───── Source records ─────

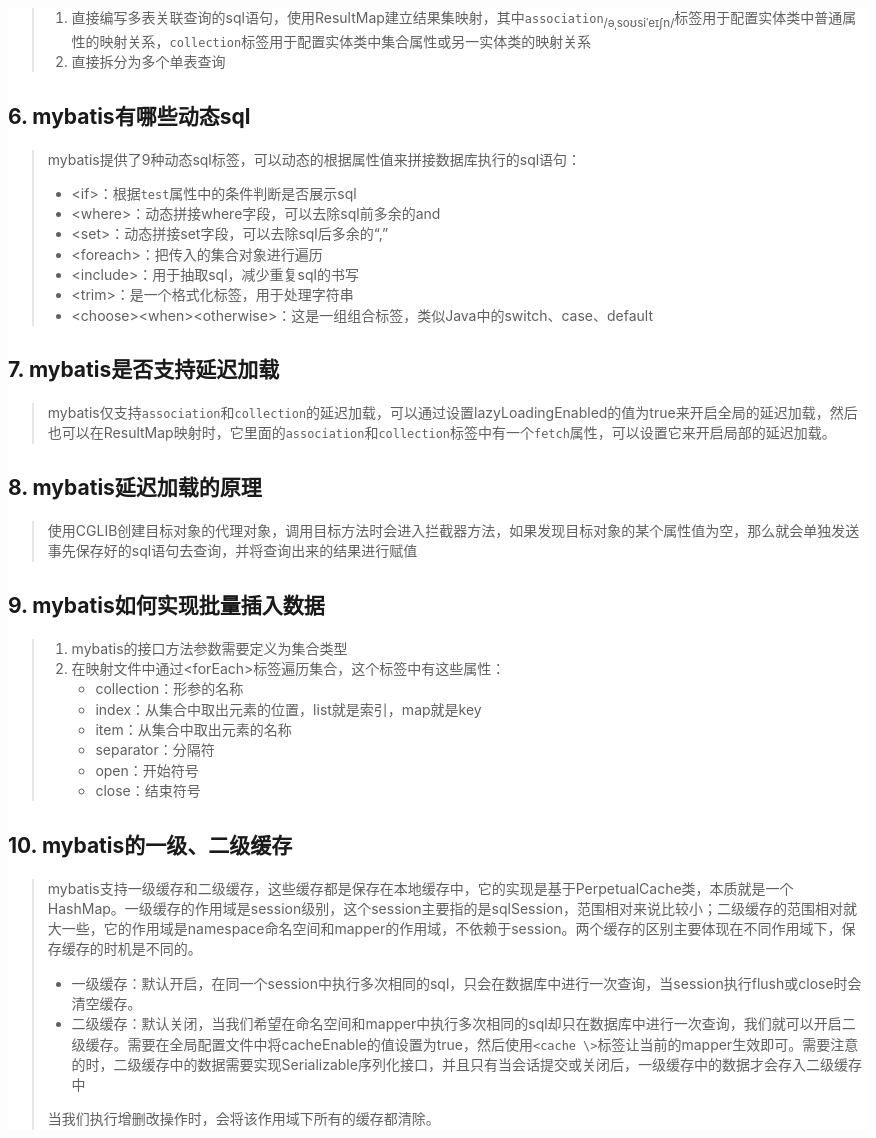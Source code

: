>   1.   直接编写多表关联查询的sql语句，使用ResultMap建立结果集映射，其中`association`<sub>/əˌsoʊsiˈeɪʃn/</sub>标签用于配置实体类中普通属性的映射关系，`collection`标签用于配置实体类中集合属性或另一实体类的映射关系
>   2.   直接拆分为多个单表查询



## 6. mybatis有哪些动态sql

>   mybatis提供了9种动态sql标签，可以动态的根据属性值来拼接数据库执行的sql语句：
>
>   *   \<if\>：根据`test`属性中的条件判断是否展示sql
>   *   \<where\>：动态拼接where字段，可以去除sql前多余的and
>   *   \<set\>：动态拼接set字段，可以去除sql后多余的“,”
>   *   \<foreach\>：把传入的集合对象进行遍历
>   *   \<include\>：用于抽取sql，减少重复sql的书写
>   *   \<trim\>：是一个格式化标签，用于处理字符串
>   *   \<choose\>\<when\>\<otherwise\>：这是一组组合标签，类似Java中的switch、case、default



## 7. mybatis是否支持延迟加载

>   mybatis仅支持`association`和`collection`的延迟加载，可以通过设置lazyLoadingEnabled的值为true来开启全局的延迟加载，然后也可以在ResultMap映射时，它里面的`association`和`collection`标签中有一个`fetch`属性，可以设置它来开启局部的延迟加载。



## 8. mybatis延迟加载的原理

>   使用CGLIB创建目标对象的代理对象，调用目标方法时会进入拦截器方法，如果发现目标对象的某个属性值为空，那么就会单独发送事先保存好的sql语句去查询，并将查询出来的结果进行赋值



## 9. mybatis如何实现批量插入数据

>   1.   mybatis的接口方法参数需要定义为集合类型
>   2.   在映射文件中通过\<forEach\>标签遍历集合，这个标签中有这些属性：
>        *   collection：形参的名称
>        *   index：从集合中取出元素的位置，list就是索引，map就是key
>        *   item：从集合中取出元素的名称
>        *   separator：分隔符
>        *   open：开始符号
>        *   close：结束符号



## 10. mybatis的一级、二级缓存

>   mybatis支持一级缓存和二级缓存，这些缓存都是保存在本地缓存中，它的实现是基于PerpetualCache类，本质就是一个HashMap。一级缓存的作用域是session级别，这个session主要指的是sqlSession，范围相对来说比较小；二级缓存的范围相对就大一些，它的作用域是namespace命名空间和mapper的作用域，不依赖于session。两个缓存的区别主要体现在不同作用域下，保存缓存的时机是不同的。
>
>   *   一级缓存：默认开启，在同一个session中执行多次相同的sql，只会在数据库中进行一次查询，当session执行flush或close时会清空缓存。
>   *   二级缓存：默认关闭，当我们希望在命名空间和mapper中执行多次相同的sql却只在数据库中进行一次查询，我们就可以开启二级缓存。需要在全局配置文件中将cacheEnable的值设置为true，然后使用`<cache \>`标签让当前的mapper生效即可。需要注意的时，二级缓存中的数据需要实现Serializable序列化接口，并且只有当会话提交或关闭后，一级缓存中的数据才会存入二级缓存中
>
>   当我们执行增删改操作时，会将该作用域下所有的缓存都清除。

─────

Aim of the task: Copy every entry above exactly as it stands, but leave the pictures out.

The answer:
Source code

:>   1.   直接编写多表关联查询的sql语句，使用ResultMap建立结果集映射，其中`association`<sub>/əˌsoʊsiˈeɪʃn/</sub>标签用于配置实体类中普通属性的映射关系，`collection`标签用于配置实体类中集合属性或另一实体类的映射关系
>   2.   直接拆分为多个单表查询



## 6. mybatis有哪些动态sql

>   mybatis提供了9种动态sql标签，可以动态的根据属性值来拼接数据库执行的sql语句：
>
>   *   \<if\>：根据`test`属性中的条件判断是否展示sql
>   *   \<where\>：动态拼接where字段，可以去除sql前多余的and
>   *   \<set\>：动态拼接set字段，可以去除sql后多余的“,”
>   *   \<foreach\>：把传入的集合对象进行遍历
>   *   \<include\>：用于抽取sql，减少重复sql的书写
>   *   \<trim\>：是一个格式化标签，用于处理字符串
>   *   \<choose\>\<when\>\<otherwise\>：这是一组组合标签，类似Java中的switch、case、default



## 7. mybatis是否支持延迟加载

>   mybatis仅支持`association`和`collection`的延迟加载，可以通过设置lazyLoadingEnabled的值为true来开启全局的延迟加载，然后也可以在ResultMap映射时，它里面的`association`和`collection`标签中有一个`fetch`属性，可以设置它来开启局部的延迟加载。



## 8. mybatis延迟加载的原理

>   使用CGLIB创建目标对象的代理对象，调用目标方法时会进入拦截器方法，如果发现目标对象的某个属性值为空，那么就会单独发送事先保存好的sql语句去查询，并将查询出来的结果进行赋值



## 9. mybatis如何实现批量插入数据

>   1.   mybatis的接口方法参数需要定义为集合类型
>   2.   在映射文件中通过\<forEach\>标签遍历集合，这个标签中有这些属性：
>        *   collection：形参的名称
>        *   index：从集合中取出元素的位置，list就是索引，map就是key
>        *   item：从集合中取出元素的名称
>        *   separator：分隔符
>        *   open：开始符号
>        *   close：结束符号



## 10. mybatis的一级、二级缓存

>   mybatis支持一级缓存和二级缓存，这些缓存都是保存在本地缓存中，它的实现是基于PerpetualCache类，本质就是一个HashMap。一级缓存的作用域是session级别，这个session主要指的是sqlSession，范围相对来说比较小；二级缓存的范围相对就大一些，它的作用域是namespace命名空间和mapper的作用域，不依赖于session。两个缓存的区别主要体现在不同作用域下，保存缓存的时机是不同的。
>
>   *   一级缓存：默认开启，在同一个session中执行多次相同的sql，只会在数据库中进行一次查询，当session执行flush或close时会清空缓存。
>   *   二级缓存：默认关闭，当我们希望在命名空间和mapper中执行多次相同的sql却只在数据库中进行一次查询，我们就可以开启二级缓存。需要在全局配置文件中将cacheEnable的值设置为true，然后使用`<cache \>`标签让当前的mapper生效即可。需要注意的时，二级缓存中的数据需要实现Serializable序列化接口，并且只有当会话提交或关闭后，一级缓存中的数据才会存入二级缓存中
>
>   当我们执行增删改操作时，会将该作用域下所有的缓存都清除。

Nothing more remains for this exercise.